Огонь в доме Гиршля почти совершенно погас. На беду, он перебросился через стену, отделявшую еврейскую улицу от христианского города. Два амбара с хлебом, пристроенные к самой стене, ярко пылали. Огонь угрожал также большим запасам пороха, который хранился в подвалах стен. Эта ужасная для всех опасность, казалось, оттеснила куда-то вражду; еврейские и христианские пожарные команды работали рядом, ожесточенно, безмолвно, с напряженным старанием одолеть общего врага.
К отцу! Давид не в силах был остановиться. Ему казалось, что где-то в глубине этой ужасной ночи ему уготовано сладкое утешение, которое возместит все бедствия, приключившиеся не только с ним, но и со всем народом. Если доброе слово из уст отца успокоит смуту, которая его тревожила, и восстановит порядок, — тогда в последний момент должен найтись исход и для общины! Тогда должно совершиться чудо! И Давид уже чувствовал, как на него снисходит это кроткое отцовское слово. В течение многих лет он не питал никаких надежд. А теперь надеялся и был исполнен глубокой веры. Не все ли равно, сам ли Гиршль поджег свой дом
Дома все было, как в дни детства, отцу не осмеливаются мешать. Давид тихонько отворяет дверь в его комнату и останавливается на пороге. Он ждет, пока отец поднимет взор от книги и заметит его.
Лицо отца опущено. Его не видно. Отец сидит, опершись локтем на стол, подпирая рукою щеку и висок и закрыв ухо и полглаза. Так он замыкается от всего мира.
Какая у него тонкая, белая рука!
С субботы отец постится, только по вечерам он ест легкую пищу — хлеб и яйцо и пьет несколько глотков воды. В течение всего дня до захода солнца он воздерживается от еды и питья. Шесть дней длится такой пост, — этим он надеется спасти общину. Давид знает, что отец всегда так поступал, когда угрожала опасность.
Но вот он подымает глаза, может быть потому, что ему мешает углубиться в занятия отдаленный шум пожара. Глаза у него ясные и блестящие, темные и в то же время чистые, как вода из горного источника.
С чего начать? Только теперь он соображает, что вот уже девять лет как отец, в сущности, ни разу не заговорил с ним, и он, в свою очередь, ни разу этого не сделал. Они жили рядом, не говоря друг другу ничего плохого, обменивались словами, спорили, как спорят со всяким, кто занимается учением. Но последний действительный разговор был у них в ту ночь девятого ава, — дерзкий вопрос — не было ли ошибкой, что мы крикнули «гефкер» и, может быть, плохо, что у нас не было дурных побуждений, воли к борьбе. Тогда ему было десять лет, теперь девятнадцать. Обо всем, что было за эти годы, отец не знал, не знал о Герзоне и разговорах в башне, не знал о трупе Каспара во мраке погреба и ничего не знал о христианской девушке, об отчаянии, которое терзало его сердце.
— Я к тебе по поводу одного места в Писании, — бормочет Давид. Ему кажется, что следует начать там, где оборвалась нить. — «Ты должен любить Всевышнего»… К этому говорится в примечании: «Всем сердцем твоим — это значит обоими побуждениями — хорошим и дурным».

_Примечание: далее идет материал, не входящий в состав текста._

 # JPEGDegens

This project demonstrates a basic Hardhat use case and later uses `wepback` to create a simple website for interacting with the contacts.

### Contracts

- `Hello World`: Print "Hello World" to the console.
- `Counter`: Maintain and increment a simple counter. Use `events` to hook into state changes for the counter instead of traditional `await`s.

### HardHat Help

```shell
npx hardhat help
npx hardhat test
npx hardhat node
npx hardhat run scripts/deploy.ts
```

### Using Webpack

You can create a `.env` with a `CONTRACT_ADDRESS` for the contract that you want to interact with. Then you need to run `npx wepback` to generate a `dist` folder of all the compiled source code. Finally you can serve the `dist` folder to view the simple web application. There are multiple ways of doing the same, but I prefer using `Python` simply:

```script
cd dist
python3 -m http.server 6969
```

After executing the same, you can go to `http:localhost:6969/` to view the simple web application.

— Это не так надо понимать, — говорит отец очень быстро и отрывисто.
Давида охватывает испуг.
«А как я понимаю? Ведь я же еще не сказал», — мелькает у него в голове.

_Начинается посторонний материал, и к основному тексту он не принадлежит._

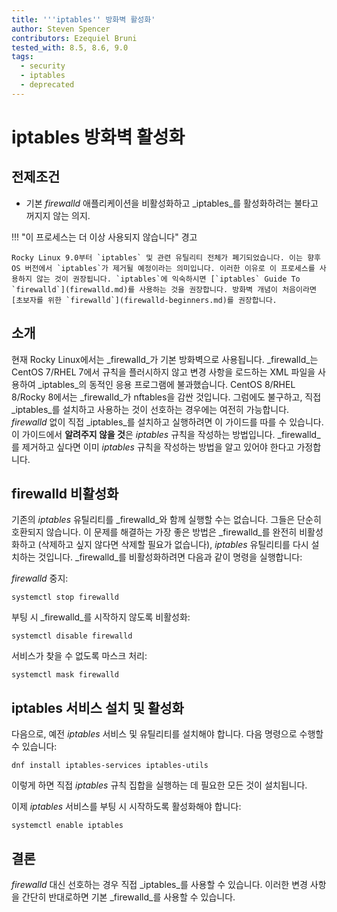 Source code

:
 ```yaml
---
title: '''iptables'' 방화벽 활성화'
author: Steven Spencer
contributors: Ezequiel Bruni
tested_with: 8.5, 8.6, 9.0
tags:
  - security
  - iptables
  - deprecated
---
```


# iptables 방화벽 활성화

## 전제조건

* 기본 _firewalld_ 애플리케이션을 비활성화하고 _iptables_를 활성화하려는 불타고 꺼지지 않는 의지.

!!! "이 프로세스는 더 이상 사용되지 않습니다" 경고

    Rocky Linux 9.0부터 `iptables` 및 관련 유틸리티 전체가 폐기되었습니다. 이는 향후 OS 버전에서 `iptables`가 제거될 예정이라는 의미입니다. 이러한 이유로 이 프로세스를 사용하지 않는 것이 권장됩니다. `iptables`에 익숙하시면 [`iptables` Guide To `firewalld`](firewalld.md)를 사용하는 것을 권장합니다. 방화벽 개념이 처음이라면 [초보자를 위한 `firewalld`](firewalld-beginners.md)를 권장합니다.

## 소개

현재 Rocky Linux에서는 _firewalld_가 기본 방화벽으로 사용됩니다. _firewalld_는 CentOS 7/RHEL 7에서 규칙을 플러시하지 않고 변경 사항을 로드하는 XML 파일을 사용하여 _iptables_의 동적인 응용 프로그램에 불과했습니다.  CentOS 8/RHEL 8/Rocky 8에서는 _firewalld_가 nftables을 감싼 것입니다. 그럼에도 불구하고, 직접 _iptables_를 설치하고 사용하는 것이 선호하는 경우에는 여전히 가능합니다. _firewalld_ 없이 직접 _iptables_를 설치하고 실행하려면 이 가이드를 따를 수 있습니다. 이 가이드에서 **알려주지 않을 것**은 _iptables_ 규칙을 작성하는 방법입니다. _firewalld_를 제거하고 싶다면 이미 _iptables_ 규칙을 작성하는 방법을 알고 있어야 한다고 가정합니다.

## firewalld 비활성화

기존의 _iptables_ 유틸리티를 _firewalld_와 함께 실행할 수는 없습니다. 그들은 단순히 호환되지 않습니다. 이 문제를 해결하는 가장 좋은 방법은 _firewalld_를 완전히 비활성화하고 (삭제하고 싶지 않다면 삭제할 필요가 없습니다), _iptables_ 유틸리티를 다시 설치하는 것입니다. _firewalld_를 비활성화하려면 다음과 같이 명령을 실행합니다:

_firewalld_ 중지:

`systemctl stop firewalld`

부팅 시 _firewalld_를 시작하지 않도록 비활성화:

`systemctl disable firewalld`

서비스가 찾을 수 없도록 마스크 처리:

`systemctl mask firewalld`

## iptables 서비스 설치 및 활성화

다음으로, 예전 _iptables_ 서비스 및 유틸리티를 설치해야 합니다. 다음 명령으로 수행할 수 있습니다:

`dnf install iptables-services iptables-utils`

이렇게 하면 직접 _iptables_ 규칙 집합을 실행하는 데 필요한 모든 것이 설치됩니다.

이제 _iptables_ 서비스를 부팅 시 시작하도록 활성화해야 합니다:

`systemctl enable iptables`

## 결론

_firewalld_ 대신 선호하는 경우 직접 _iptables_를 사용할 수 있습니다. 이러한 변경 사항을 간단히 반대로하면 기본 _firewalld_를 사용할 수 있습니다.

«Но ведь отцу не надо ничего объяснять. Разве я забыл это? Его ум, привыкший к мышлению, сразу попадает в точку».
— Дурным побуждением — значит, преодолевая дурное побуждение, — продолжает отец, делая резкое движение рукой, словно он рассекает воздух между собой и сыном. — Преодолевая дурное побуждение, ты должен любить Всевышнего, Бога твоего. Всякие другие объяснения являются только западней. Ибо сказано в Писании: «Если ты не поступаешь правильно, то грех сторожит у двери и ищет тебя, но ты должен одолеть его!»

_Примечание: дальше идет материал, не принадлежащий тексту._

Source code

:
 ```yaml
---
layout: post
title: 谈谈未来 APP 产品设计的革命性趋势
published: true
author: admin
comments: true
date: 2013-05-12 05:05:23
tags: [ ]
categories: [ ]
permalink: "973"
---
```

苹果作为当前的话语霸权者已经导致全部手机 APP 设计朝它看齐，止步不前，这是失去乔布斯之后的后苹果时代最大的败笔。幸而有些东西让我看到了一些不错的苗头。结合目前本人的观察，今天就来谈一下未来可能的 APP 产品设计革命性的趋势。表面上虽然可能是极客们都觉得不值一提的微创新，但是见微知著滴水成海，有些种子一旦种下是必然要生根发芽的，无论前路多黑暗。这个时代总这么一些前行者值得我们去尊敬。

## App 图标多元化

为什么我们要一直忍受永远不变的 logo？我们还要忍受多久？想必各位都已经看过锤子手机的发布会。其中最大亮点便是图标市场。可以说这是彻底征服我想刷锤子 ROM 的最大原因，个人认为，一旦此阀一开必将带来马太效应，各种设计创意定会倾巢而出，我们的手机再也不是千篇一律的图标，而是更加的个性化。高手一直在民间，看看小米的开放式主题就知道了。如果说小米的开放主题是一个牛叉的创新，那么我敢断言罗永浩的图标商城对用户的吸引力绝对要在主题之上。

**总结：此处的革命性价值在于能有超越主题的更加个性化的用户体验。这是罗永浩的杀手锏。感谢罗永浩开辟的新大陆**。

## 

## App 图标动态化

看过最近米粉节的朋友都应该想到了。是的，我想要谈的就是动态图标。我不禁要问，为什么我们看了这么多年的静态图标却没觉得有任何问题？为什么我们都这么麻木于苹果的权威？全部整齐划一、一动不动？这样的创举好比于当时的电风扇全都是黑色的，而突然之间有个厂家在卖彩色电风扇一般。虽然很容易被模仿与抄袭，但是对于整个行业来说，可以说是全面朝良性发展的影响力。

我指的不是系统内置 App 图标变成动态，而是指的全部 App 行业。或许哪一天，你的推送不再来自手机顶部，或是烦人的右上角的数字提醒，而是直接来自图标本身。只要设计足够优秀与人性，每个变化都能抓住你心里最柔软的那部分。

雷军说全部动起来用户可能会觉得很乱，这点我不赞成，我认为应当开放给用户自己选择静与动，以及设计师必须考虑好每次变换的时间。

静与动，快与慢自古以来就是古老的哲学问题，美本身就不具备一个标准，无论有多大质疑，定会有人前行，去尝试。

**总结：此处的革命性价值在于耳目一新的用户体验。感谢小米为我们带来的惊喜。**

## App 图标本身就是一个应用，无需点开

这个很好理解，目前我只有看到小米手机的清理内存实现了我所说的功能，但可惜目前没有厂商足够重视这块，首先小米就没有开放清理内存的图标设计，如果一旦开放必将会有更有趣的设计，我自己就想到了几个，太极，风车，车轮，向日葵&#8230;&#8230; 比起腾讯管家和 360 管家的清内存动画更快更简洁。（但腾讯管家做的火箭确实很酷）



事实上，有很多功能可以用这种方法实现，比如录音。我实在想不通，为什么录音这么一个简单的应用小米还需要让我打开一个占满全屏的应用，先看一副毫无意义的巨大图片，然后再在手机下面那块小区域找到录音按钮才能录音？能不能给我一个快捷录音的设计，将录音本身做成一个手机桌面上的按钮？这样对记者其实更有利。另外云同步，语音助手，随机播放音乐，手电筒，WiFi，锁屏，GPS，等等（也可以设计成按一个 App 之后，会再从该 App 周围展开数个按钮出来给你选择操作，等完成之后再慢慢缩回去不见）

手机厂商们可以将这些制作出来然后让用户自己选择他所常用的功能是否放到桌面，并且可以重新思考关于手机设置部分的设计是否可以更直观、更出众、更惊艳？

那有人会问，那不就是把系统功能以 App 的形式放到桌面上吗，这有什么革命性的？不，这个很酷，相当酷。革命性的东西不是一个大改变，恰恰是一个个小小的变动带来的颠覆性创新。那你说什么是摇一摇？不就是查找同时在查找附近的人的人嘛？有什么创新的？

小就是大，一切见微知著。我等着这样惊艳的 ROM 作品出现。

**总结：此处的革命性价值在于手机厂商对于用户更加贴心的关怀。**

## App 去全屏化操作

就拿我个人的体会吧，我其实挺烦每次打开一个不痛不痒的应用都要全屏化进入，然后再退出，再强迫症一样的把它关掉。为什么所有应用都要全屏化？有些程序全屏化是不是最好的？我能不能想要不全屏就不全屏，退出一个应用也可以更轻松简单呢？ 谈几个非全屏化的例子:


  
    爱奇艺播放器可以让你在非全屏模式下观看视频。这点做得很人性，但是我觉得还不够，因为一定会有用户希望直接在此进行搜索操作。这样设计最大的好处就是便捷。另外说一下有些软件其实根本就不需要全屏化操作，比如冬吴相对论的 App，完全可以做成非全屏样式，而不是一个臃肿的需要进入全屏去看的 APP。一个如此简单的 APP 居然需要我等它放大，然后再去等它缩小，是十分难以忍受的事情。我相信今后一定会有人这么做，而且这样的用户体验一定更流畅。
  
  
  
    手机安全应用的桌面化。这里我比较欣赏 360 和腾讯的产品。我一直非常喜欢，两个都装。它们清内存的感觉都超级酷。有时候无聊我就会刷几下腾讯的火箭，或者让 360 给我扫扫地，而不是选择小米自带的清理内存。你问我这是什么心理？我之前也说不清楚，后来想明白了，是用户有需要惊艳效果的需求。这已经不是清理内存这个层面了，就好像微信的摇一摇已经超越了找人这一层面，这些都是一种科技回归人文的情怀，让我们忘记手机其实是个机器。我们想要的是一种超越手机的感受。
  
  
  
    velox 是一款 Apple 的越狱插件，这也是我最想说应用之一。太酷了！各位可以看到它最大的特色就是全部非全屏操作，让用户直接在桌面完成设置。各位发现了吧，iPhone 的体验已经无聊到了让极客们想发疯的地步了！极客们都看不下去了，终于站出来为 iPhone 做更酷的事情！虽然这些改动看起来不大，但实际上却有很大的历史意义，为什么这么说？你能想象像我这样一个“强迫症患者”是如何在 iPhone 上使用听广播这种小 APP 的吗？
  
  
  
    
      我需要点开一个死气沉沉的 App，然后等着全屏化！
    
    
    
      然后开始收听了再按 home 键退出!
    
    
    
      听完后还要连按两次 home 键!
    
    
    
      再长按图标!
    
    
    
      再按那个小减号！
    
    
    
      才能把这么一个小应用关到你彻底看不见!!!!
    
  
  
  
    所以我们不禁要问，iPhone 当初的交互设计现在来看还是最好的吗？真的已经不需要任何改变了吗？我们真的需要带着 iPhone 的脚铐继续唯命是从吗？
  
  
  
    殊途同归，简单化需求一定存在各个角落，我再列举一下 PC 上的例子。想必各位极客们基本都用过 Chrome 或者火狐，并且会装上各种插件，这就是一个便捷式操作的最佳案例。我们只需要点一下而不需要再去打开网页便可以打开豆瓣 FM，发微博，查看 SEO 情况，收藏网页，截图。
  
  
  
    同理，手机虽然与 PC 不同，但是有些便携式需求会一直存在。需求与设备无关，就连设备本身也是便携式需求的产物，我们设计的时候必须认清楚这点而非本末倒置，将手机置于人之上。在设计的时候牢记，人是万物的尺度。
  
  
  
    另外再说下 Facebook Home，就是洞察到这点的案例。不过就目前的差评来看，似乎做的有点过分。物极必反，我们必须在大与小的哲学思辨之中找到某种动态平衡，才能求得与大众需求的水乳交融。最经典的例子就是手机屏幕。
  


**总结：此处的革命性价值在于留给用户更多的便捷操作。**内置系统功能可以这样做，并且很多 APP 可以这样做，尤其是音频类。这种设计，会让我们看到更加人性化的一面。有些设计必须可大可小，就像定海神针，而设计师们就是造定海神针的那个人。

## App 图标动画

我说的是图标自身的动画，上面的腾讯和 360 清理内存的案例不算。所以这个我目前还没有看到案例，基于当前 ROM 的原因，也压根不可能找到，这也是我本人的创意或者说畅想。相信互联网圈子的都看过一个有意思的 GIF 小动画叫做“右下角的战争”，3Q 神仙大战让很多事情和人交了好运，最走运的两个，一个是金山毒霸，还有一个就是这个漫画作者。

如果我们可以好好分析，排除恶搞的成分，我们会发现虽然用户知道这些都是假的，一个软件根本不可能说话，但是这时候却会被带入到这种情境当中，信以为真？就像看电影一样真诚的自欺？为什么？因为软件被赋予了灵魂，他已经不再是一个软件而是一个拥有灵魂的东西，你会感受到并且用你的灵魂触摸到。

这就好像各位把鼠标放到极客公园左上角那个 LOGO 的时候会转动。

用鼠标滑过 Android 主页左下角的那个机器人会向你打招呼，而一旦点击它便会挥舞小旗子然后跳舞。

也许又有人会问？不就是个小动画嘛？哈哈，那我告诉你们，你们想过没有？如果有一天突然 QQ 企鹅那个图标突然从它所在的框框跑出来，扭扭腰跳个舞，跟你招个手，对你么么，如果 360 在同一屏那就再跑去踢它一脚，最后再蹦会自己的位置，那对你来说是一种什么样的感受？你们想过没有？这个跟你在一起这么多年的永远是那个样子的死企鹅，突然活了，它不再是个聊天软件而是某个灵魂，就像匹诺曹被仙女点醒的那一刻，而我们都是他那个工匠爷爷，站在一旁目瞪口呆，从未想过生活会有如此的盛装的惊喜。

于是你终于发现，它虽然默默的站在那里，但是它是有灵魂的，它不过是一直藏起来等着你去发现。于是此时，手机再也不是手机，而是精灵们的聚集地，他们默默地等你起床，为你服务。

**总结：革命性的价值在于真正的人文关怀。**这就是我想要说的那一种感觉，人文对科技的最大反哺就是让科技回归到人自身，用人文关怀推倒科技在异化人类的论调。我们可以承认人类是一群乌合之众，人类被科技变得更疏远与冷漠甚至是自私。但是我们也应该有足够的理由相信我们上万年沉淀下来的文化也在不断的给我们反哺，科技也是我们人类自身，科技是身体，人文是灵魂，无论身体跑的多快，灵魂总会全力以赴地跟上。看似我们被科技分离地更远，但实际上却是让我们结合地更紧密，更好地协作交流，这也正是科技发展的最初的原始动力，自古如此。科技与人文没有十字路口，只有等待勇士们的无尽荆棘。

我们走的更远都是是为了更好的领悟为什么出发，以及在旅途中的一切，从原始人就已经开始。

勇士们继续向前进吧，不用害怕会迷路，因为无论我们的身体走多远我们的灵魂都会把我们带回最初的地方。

Насколько все это иначе, чем у Герзона. Никаких туманных предсказаний о «мраке высших миров» — все так трезво, определенно, чисто, как выбеленные стены комнаты и свежеотполированный деревянный стол. Здесь легко ориентироваться, здесь все направлено к тому, чтобы ввести ум в спокойное русло. Как хорошо было бы просто слушать и повиноваться. Но в сердце Давида именно эта отчетливая определенность не находит сочувственного отзвука. Его огорчает, что он не может сказать этого отцу. Подобно тому, как он только что у Герзона решительным движением оборвал слишком пышно разросшиеся цветы фантазии, точно так же хотел бы он, если это возможно, заставить расцвести сухие слова отца. Ему нравится в них лишь одно: их строгость. В строгости, в искренности нашего искания мы сойдемся.